BEGIN Dataset

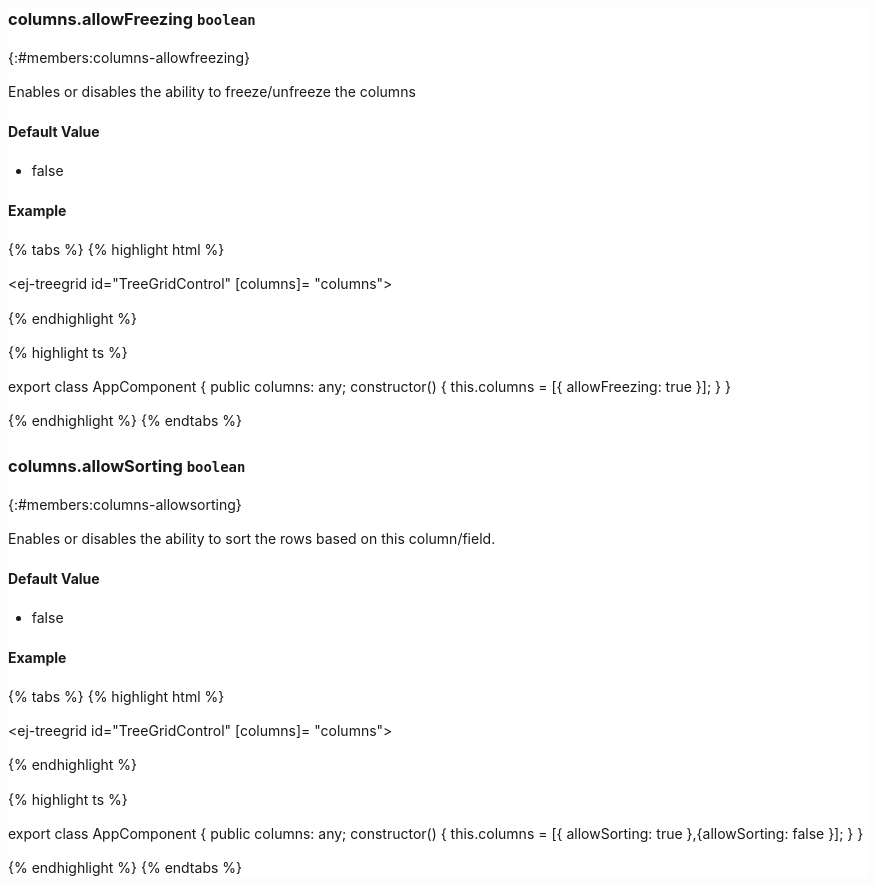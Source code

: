 ### columns.allowFreezing `boolean`
{:#members:columns-allowfreezing}

Enables or disables the ability to freeze/unfreeze the columns

#### Default Value

* false

#### Example

{% tabs %}
{% highlight html %}

<ej-treegrid id="TreeGridControl"
    [columns]= "columns">
</ej-treegrid>

{% endhighlight %}

{% highlight ts %}

export class AppComponent {
    public columns: any;
    constructor() {
        this.columns =  [{ allowFreezing: true }];
    }
}

{% endhighlight %}
{% endtabs %}

### columns.allowSorting `boolean`
{:#members:columns-allowsorting}

Enables or disables the ability to sort the rows based on this column/field.

#### Default Value

* false

#### Example

{% tabs %}
{% highlight html %}

<ej-treegrid id="TreeGridControl"
    [columns]= "columns">
</ej-treegrid>

{% endhighlight %}

{% highlight ts %}

export class AppComponent {
    public columns: any;
    constructor() {
        this.columns = [{ allowSorting: true },{allowSorting: false }];
    }
}

{% endhighlight %}
{% endtabs %}  
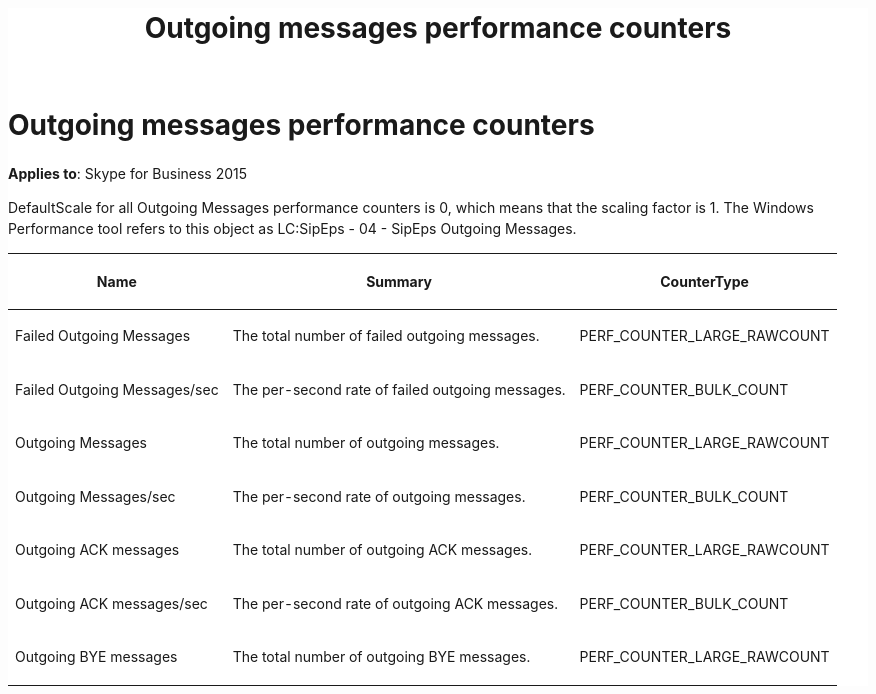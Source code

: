﻿---
title: Outgoing messages performance counters
descriiption: An overview of outgoing messages performance counters.
TOCTitle: Outgoing messages performance counters
ms:assetid: 430937ae-3128-497b-9ec3-24d4ce04df9c
ms:mtpsurl: https://msdn.microsoft.com/library/Dn466084(v=office.16)
ms:contentKeyID: 65240038
ms.date: 07/27/2015
mtps_version: v=office.16
---

# Outgoing messages performance counters


**Applies to**: Skype for Business 2015

DefaultScale for all Outgoing Messages performance counters is 0, which means that the scaling factor is 1. The Windows Performance tool refers to this object as LC:SipEps - 04 - SipEps Outgoing Messages.

<table>
<thead>
<tr class="header">
<th><p>Name</p></th>
<th><p>Summary</p></th>
<th><p>CounterType</p></th>
</tr>
</thead>
<tbody>
<tr class="odd">
<td><p>Failed Outgoing Messages</p></td>
<td><p>The total number of failed outgoing messages.</p></td>
<td><p>PERF_COUNTER_LARGE_RAWCOUNT</p></td>
</tr>
<tr class="even">
<td><p>Failed Outgoing Messages/sec</p></td>
<td><p>The per-second rate of failed outgoing messages.</p></td>
<td><p>PERF_COUNTER_BULK_COUNT</p></td>
</tr>
<tr class="odd">
<td><p>Outgoing Messages</p></td>
<td><p>The total number of outgoing messages.</p></td>
<td><p>PERF_COUNTER_LARGE_RAWCOUNT</p></td>
</tr>
<tr class="even">
<td><p>Outgoing Messages/sec</p></td>
<td><p>The per-second rate of outgoing messages.</p></td>
<td><p>PERF_COUNTER_BULK_COUNT</p></td>
</tr>
<tr class="odd">
<td><p>Outgoing ACK messages</p></td>
<td><p>The total number of outgoing ACK messages.</p></td>
<td><p>PERF_COUNTER_LARGE_RAWCOUNT</p></td>
</tr>
<tr class="even">
<td><p>Outgoing ACK messages/sec</p></td>
<td><p>The per-second rate of outgoing ACK messages.</p></td>
<td><p>PERF_COUNTER_BULK_COUNT</p></td>
</tr>
<tr class="odd">
<td><p>Outgoing BYE messages</p></td>
<td><p>The total number of outgoing BYE messages.</p></td>
<td><p>PERF_COUNTER_LARGE_RAWCOUNT</p></td>
</tr>
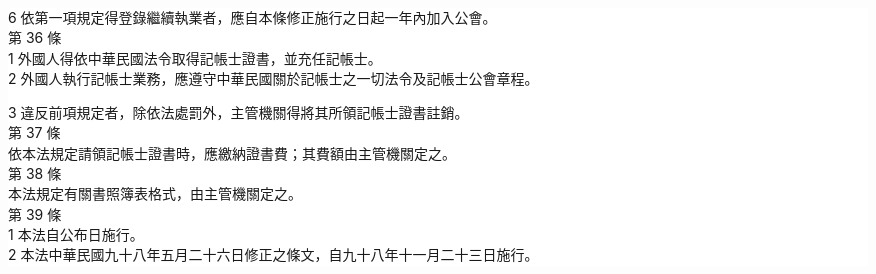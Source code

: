 6 依第一項規定得登錄繼續執業者，應自本條修正施行之日起一年內加入公會。  
第 36 條  
1 外國人得依中華民國法令取得記帳士證書，並充任記帳士。  
2 外國人執行記帳士業務，應遵守中華民國關於記帳士之一切法令及記帳士公會章程。  


3 違反前項規定者，除依法處罰外，主管機關得將其所領記帳士證書註銷。  
第 37 條  
依本法規定請領記帳士證書時，應繳納證書費；其費額由主管機關定之。  
第 38 條  
本法規定有關書照簿表格式，由主管機關定之。  
第 39 條  
1 本法自公布日施行。  
2 本法中華民國九十八年五月二十六日修正之條文，自九十八年十一月二十三日施行。  


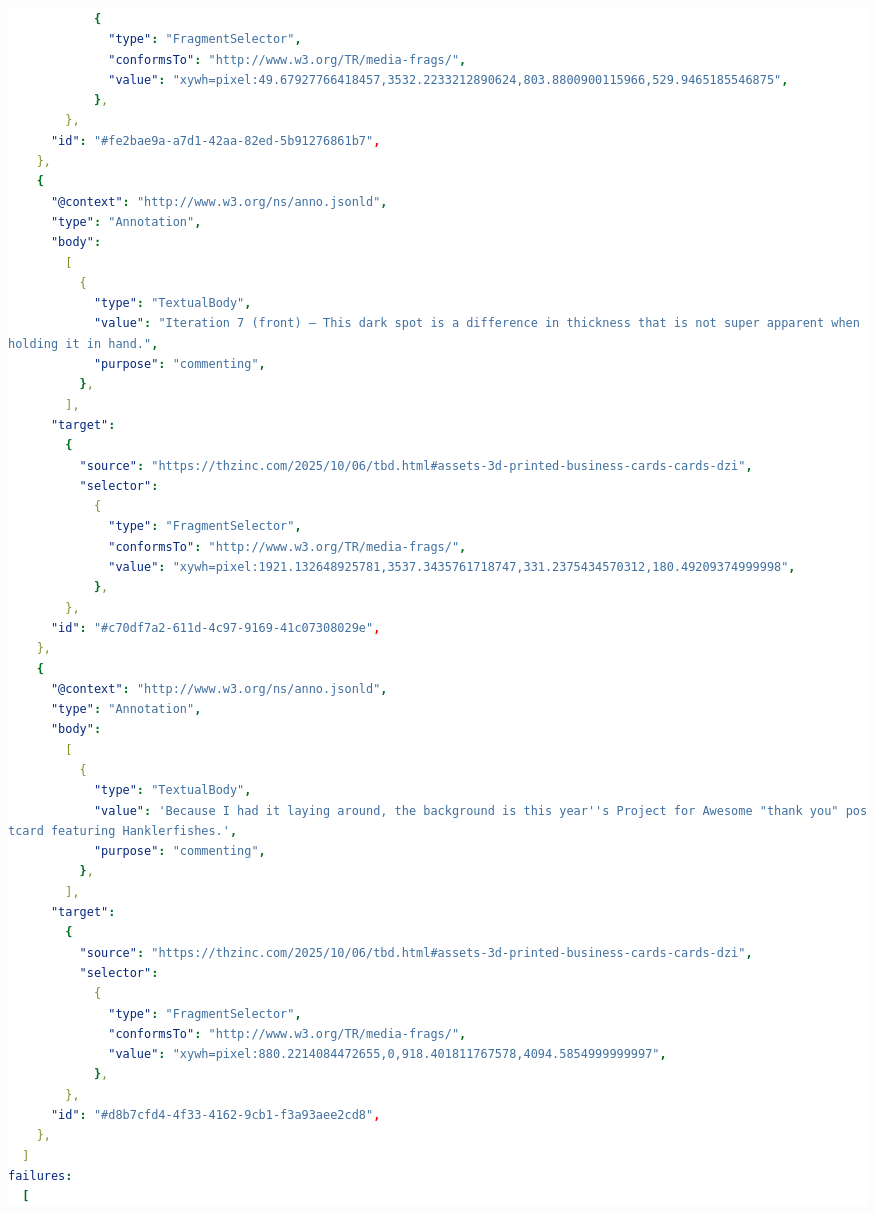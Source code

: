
 ```yaml
            {
              "type": "FragmentSelector",
              "conformsTo": "http://www.w3.org/TR/media-frags/",
              "value": "xywh=pixel:49.67927766418457,3532.2233212890624,803.8800900115966,529.9465185546875",
            },
        },
      "id": "#fe2bae9a-a7d1-42aa-82ed-5b91276861b7",
    },
    {
      "@context": "http://www.w3.org/ns/anno.jsonld",
      "type": "Annotation",
      "body":
        [
          {
            "type": "TextualBody",
            "value": "Iteration 7 (front) – This dark spot is a difference in thickness that is not super apparent when holding it in hand.",
            "purpose": "commenting",
          },
        ],
      "target":
        {
          "source": "https://thzinc.com/2025/10/06/tbd.html#assets-3d-printed-business-cards-cards-dzi",
          "selector":
            {
              "type": "FragmentSelector",
              "conformsTo": "http://www.w3.org/TR/media-frags/",
              "value": "xywh=pixel:1921.132648925781,3537.3435761718747,331.2375434570312,180.49209374999998",
            },
        },
      "id": "#c70df7a2-611d-4c97-9169-41c07308029e",
    },
    {
      "@context": "http://www.w3.org/ns/anno.jsonld",
      "type": "Annotation",
      "body":
        [
          {
            "type": "TextualBody",
            "value": 'Because I had it laying around, the background is this year''s Project for Awesome "thank you" postcard featuring Hanklerfishes.',
            "purpose": "commenting",
          },
        ],
      "target":
        {
          "source": "https://thzinc.com/2025/10/06/tbd.html#assets-3d-printed-business-cards-cards-dzi",
          "selector":
            {
              "type": "FragmentSelector",
              "conformsTo": "http://www.w3.org/TR/media-frags/",
              "value": "xywh=pixel:880.2214084472655,0,918.401811767578,4094.5854999999997",
            },
        },
      "id": "#d8b7cfd4-4f33-4162-9cb1-f3a93aee2cd8",
    },
  ]
failures:
  [
```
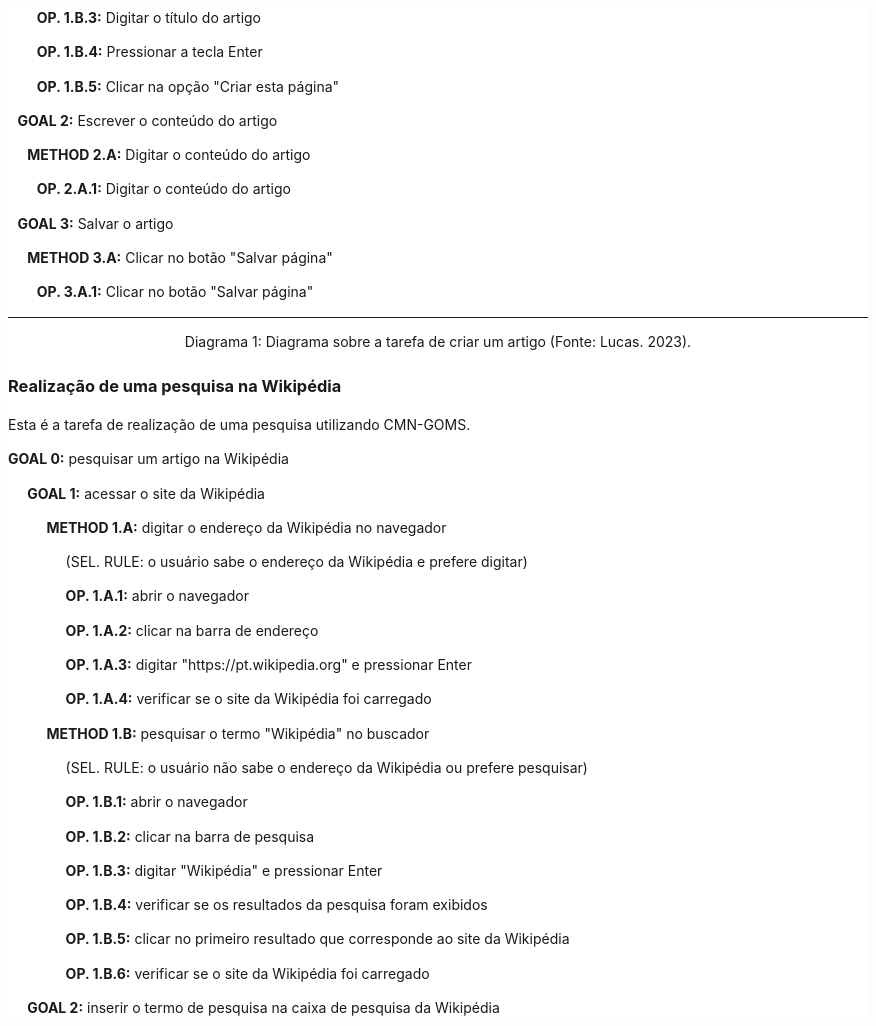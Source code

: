 <p style="padding-left: 3vw"><b>OP. 1.B.3:</b> Digitar o título do artigo</p>

<p style="padding-left: 3vw"><b>OP. 1.B.4:</b> Pressionar a tecla Enter</p>

<p style="padding-left: 3vw"><b>OP. 1.B.5:</b> Clicar na opção "Criar esta página"</p>

<p style="padding-left: 1vw"><b>GOAL 2:</b> Escrever o conteúdo do artigo</p>

<p style="padding-left: 2vw"><b>METHOD 2.A:</b> Digitar o conteúdo do artigo</p>

<p style="padding-left: 3vw"><b>OP. 2.A.1:</b> Digitar o conteúdo do artigo</p>

<p style="padding-left: 1vw"><b>GOAL 3:</b> Salvar o artigo</p>

<p style="padding-left: 2vw"><b>METHOD 3.A:</b> Clicar no botão "Salvar página"</p>

<p style="padding-left: 3vw"><b>OP. 3.A.1:</b> Clicar no botão "Salvar página"</p>

<hr/>

<div style="text-align: center">
    <p> Diagrama 1: Diagrama sobre a tarefa de criar um artigo (Fonte: Lucas. 2023).</p>
</div>

### Realização de uma pesquisa na Wikipédia

Esta é a tarefa de realização de uma pesquisa utilizando CMN-GOMS.

<p style="padding-left: 0vw"><b>GOAL 0:</b> pesquisar um artigo na Wikipédia</p>

<p style="padding-left: 2vw"><b>GOAL 1:</b> acessar o site da Wikipédia</p>

<p style="padding-left: 4vw"><b>METHOD 1.A:</b> digitar o endereço da Wikipédia no navegador</p>

<p style="padding-left: 6vw">(SEL. RULE: o usuário sabe o endereço da Wikipédia e prefere digitar)</p>

<p style="padding-left: 6vw"><b>OP. 1.A.1:</b> abrir o navegador</p>

<p style="padding-left: 6vw"><b>OP. 1.A.2:</b> clicar na barra de endereço</p>

<p style="padding-left: 6vw"><b>OP. 1.A.3:</b> digitar "https://pt.wikipedia.org" e pressionar Enter</p>

<p style="padding-left: 6vw"><b>OP. 1.A.4:</b> verificar se o site da Wikipédia foi carregado</p>

<p style="padding-left: 4vw"><b>METHOD 1.B:</b> pesquisar o termo "Wikipédia" no buscador</p>

<p style="padding-left: 6vw">(SEL. RULE: o usuário não sabe o endereço da Wikipédia ou prefere pesquisar)</p>

<p style="padding-left: 6vw"><b>OP. 1.B.1:</b> abrir o navegador</p> <p style="padding-left: 6vw"><b>OP. 1.B.2:</b> clicar na barra de pesquisa</p>

<p style="padding-left: 6vw"><b>OP. 1.B.3:</b> digitar "Wikipédia" e pressionar Enter</p> <p style="padding-left: 6vw"><b>OP. 1.B.4:</b> verificar se os resultados da pesquisa foram exibidos</p>

<p style="padding-left: 6vw"><b>OP. 1.B.5:</b> clicar no primeiro resultado que corresponde ao site da Wikipédia</p>

<p style="padding-left: 6vw"><b>OP. 1.B.6:</b> verificar se o site da Wikipédia foi carregado</p>

<p style="padding-left: 2vw"><b>GOAL 2:</b> inserir o termo de pesquisa na caixa de pesquisa da Wikipédia</p>
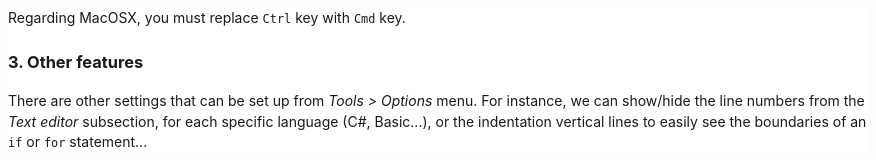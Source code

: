 Regarding MacOSX, you must replace `Ctrl` key with `Cmd` key. 

### 3. Other features

There are other settings that can be set up from *Tools > Options* menu. For instance, we can show/hide the line numbers from the *Text editor* subsection, for each specific language (C#, Basic...), or the indentation vertical lines to easily see the boundaries of an `if` or `for` statement...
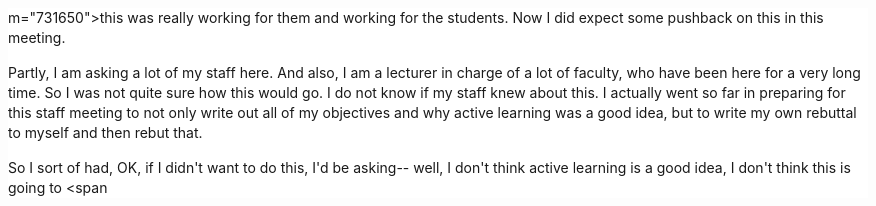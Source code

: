   m="731650">this</span> <span m="731800">was</span> <span
  m="731920">really</span> <span m="732190">working</span> <span
  m="732610">for</span> <span m="732790">them</span> <span m="733240">and</span>
  <span m="733360">working</span> <span m="733750">for</span> <span
  m="733930">the</span> <span m="734050">students.</span> <span
  m="735720">Now</span> <span m="736420">I</span> <span m="736540">did</span>
  <span m="737080">expect</span> <span m="737890">some</span> <span
  m="738370">pushback</span> <span m="739150">on</span> <span
  m="739300">this</span> <span m="739510">in</span> <span m="739600">this</span>
  <span m="739750">meeting.</span></p><p><span m="740980">Partly,</span> <span
  m="741580">I</span> <span m="741820">am</span> <span m="741970">asking</span>
  <span m="742510">a</span> <span m="742570">lot</span> <span
  m="743500">of</span> <span m="743620">my</span> <span m="743800">staff</span>
  <span m="744220">here.</span> <span m="745210">And</span> <span
  m="745360">also,</span> <span m="746110">I</span> <span m="746290">am</span>
  <span m="746440">a</span> <span m="746500">lecturer</span> <span
  m="746920">in</span> <span m="747070">charge</span> <span m="747340">of</span>
  <span m="747430">a</span> <span m="747490">lot</span> <span
  m="747670">of</span> <span m="747730">faculty,</span> <span
  m="748120">who</span> <span m="748300">have</span> <span
  m="748420">been</span> <span m="748570">here</span> <span
  m="748720">for</span> <span m="748870">a</span> <span m="748930">very</span>
  <span m="749200">long</span> <span m="749500">time.</span> <span
  m="750350">So</span> <span m="750400">I</span> <span m="750460">was</span>
  <span m="750610">not</span> <span m="750760">quite</span> <span
  m="750970">sure</span> <span m="751150">how</span> <span
  m="751300">this</span> <span m="751510">would</span> <span
  m="751630">go.</span> <span m="752740">I</span> <span m="752830">do</span>
  <span m="752950">not</span> <span m="753100">know</span> <span
  m="753310">if</span> <span m="753460">my</span> <span m="753760">staff</span>
  <span m="754090">knew</span> <span m="754210">about</span> <span
  m="754390">this.</span> <span m="754660">I</span> <span
  m="754810">actually</span> <span m="755260">went</span> <span
  m="755440">so</span> <span m="755620">far</span> <span m="756040">in</span>
  <span m="756190">preparing</span> <span m="756730">for</span> <span
  m="756850">this</span> <span m="757030">staff</span> <span
  m="757240">meeting</span> <span m="758020">to</span> <span
  m="758140">not</span> <span m="758320">only</span> <span
  m="759010">write</span> <span m="759200">out</span> <span
  m="759315">all</span> <span m="759430">of</span> <span m="759610">my</span>
  <span m="759880">objectives</span> <span m="760570">and</span> <span
  m="760750">why</span> <span m="761020">active</span> <span
  m="761320">learning</span> <span m="761590">was</span> <span
  m="761860">a</span> <span m="761920">good</span> <span m="762040">idea,</span>
  <span m="762610">but</span> <span m="762860">to</span> <span
  m="763250">write</span> <span m="763420">my</span> <span m="763510">own</span>
  <span m="763600">rebuttal</span> <span m="764290">to</span> <span
  m="764440">myself</span> <span m="765100">and</span> <span
  m="765250">then</span> <span m="765400">rebut</span> <span
  m="765940">that.</span></p><p><span m="766780">So</span> <span
  m="766990">I</span> <span m="767260">sort</span> <span m="767440">of</span>
  <span m="767530">had,</span> <span m="767720">OK,</span> <span
  m="768370">if</span> <span m="769300">I</span> <span m="769360">didn't</span>
  <span m="769570">want</span> <span m="769720">to</span> <span
  m="769780">do</span> <span m="769900">this,</span> <span m="770350">I'd</span>
  <span m="770500">be</span> <span m="770680">asking--</span> <span
  m="771160">well,</span> <span m="771650">I</span> <span
  m="771790">don't</span> <span m="771970">think</span> <span
  m="772120">active</span> <span m="772390">learning</span> <span
  m="772600">is</span> <span m="772720">a</span> <span m="772780">good</span>
  <span m="772930">idea,</span> <span m="773290">I</span> <span
  m="773410">don't</span> <span m="773560">think</span> <span
  m="773690">this</span> <span m="773790">is</span> <span
  m="773870">going</span> <span m="774010">to</span> <span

END Dataset

_Task requirements_
What is the number of lines above that contain the string "idea"? Answer with that number only.

_Response_
2